O debate que foi antecipado como “The battle of the Middlwestern dads”, foi, contra todas as expetativas, amigável e respeitável, com os adversários a alternar o tratamento por Senador e Governador e os nomes próprios. Walz, já mais calmo (terá perdido o debate essencialmente pela postura nervosa e defensiva que teve desde o início) também foi concordando "I believe Senator Vance wants to solve this" (“Acredito que o Senador Vance quer resolver isto”).

Desde o verão que Vance tinha entrado em “modo de ataque” e isso acabou por funcionar contra si, fazendo com que tenha a menor popularidade de um candidato a “veep” de sempre. Provavelmente este debate servirá essencialmente para reverter essa imagem e poderá relançá-lo, perdendo ou vencendo as eleições de novembro, na política dos EUA. Não foi um “weirdo” (o que Walz já lhe tinha chamado repetidamente), foi alguém com quem parece poder-se trabalhar e foi um Trump melhor do que Trump, disciplinado e focado na mensagem, a defender os bons resultados que a Administração Trump teve entre 2016 e 2020 e a atacar, com elegância, a Administração Biden, no dia em que os preços do petróleo dispararam, em que a guerra no médio-oriente se intensificou e a sensação de descontrolo na América aumentou.

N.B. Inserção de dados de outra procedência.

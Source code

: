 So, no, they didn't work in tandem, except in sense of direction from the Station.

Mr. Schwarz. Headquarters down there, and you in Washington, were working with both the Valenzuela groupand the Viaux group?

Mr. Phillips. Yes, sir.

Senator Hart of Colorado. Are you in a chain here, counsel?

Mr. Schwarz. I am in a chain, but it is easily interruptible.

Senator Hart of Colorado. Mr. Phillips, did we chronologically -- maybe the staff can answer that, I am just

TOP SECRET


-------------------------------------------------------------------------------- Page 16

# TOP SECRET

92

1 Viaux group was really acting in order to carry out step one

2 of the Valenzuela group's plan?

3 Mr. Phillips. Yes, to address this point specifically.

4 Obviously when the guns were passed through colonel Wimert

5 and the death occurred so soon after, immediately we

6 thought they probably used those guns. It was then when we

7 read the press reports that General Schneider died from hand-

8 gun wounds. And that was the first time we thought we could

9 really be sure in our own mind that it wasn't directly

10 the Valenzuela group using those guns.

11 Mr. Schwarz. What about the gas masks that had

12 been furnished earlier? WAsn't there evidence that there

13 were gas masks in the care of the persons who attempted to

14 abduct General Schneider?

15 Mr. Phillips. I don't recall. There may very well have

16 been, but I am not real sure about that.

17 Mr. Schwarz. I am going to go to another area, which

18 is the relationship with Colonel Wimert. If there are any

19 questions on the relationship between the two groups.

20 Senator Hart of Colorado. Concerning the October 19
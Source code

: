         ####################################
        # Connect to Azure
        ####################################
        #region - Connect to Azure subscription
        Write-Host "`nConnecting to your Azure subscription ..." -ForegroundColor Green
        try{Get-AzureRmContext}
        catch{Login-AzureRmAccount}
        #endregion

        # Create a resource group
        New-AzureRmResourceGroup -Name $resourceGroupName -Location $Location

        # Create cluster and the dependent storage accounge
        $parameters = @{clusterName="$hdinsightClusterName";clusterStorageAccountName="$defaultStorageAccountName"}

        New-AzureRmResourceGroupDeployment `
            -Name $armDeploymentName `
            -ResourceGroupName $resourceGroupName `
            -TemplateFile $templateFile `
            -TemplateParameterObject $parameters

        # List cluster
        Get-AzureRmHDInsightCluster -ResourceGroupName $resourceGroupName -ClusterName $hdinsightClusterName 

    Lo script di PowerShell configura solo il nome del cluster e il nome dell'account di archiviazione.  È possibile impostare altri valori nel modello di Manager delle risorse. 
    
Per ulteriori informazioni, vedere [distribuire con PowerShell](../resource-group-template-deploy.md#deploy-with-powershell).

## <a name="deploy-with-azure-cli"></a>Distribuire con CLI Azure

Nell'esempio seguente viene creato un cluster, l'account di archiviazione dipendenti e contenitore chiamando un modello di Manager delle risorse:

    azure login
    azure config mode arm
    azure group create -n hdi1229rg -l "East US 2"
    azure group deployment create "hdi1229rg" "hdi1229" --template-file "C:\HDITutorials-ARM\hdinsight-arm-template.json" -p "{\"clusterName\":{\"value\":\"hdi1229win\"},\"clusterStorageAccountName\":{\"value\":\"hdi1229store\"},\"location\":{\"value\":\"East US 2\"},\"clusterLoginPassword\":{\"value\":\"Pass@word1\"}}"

Contra tudo o que tantos escreveram nas últimas semanas, Vance pode ter sido a carta certa, escolhida ainda antes de Harris substituir Biden, e a valsa com Walz pode ter cimentado o caminho que parecia certo depois do primeiro debate que tudo baralhou nesta campanha. São poucos os “swing states” (estados indecisos ou “estados dançarinos”, como lhes gostaria de chamar aqui). Vamos ver quais deles se inclinam mais para um lado ou para outro na valsa final. Falta um mês.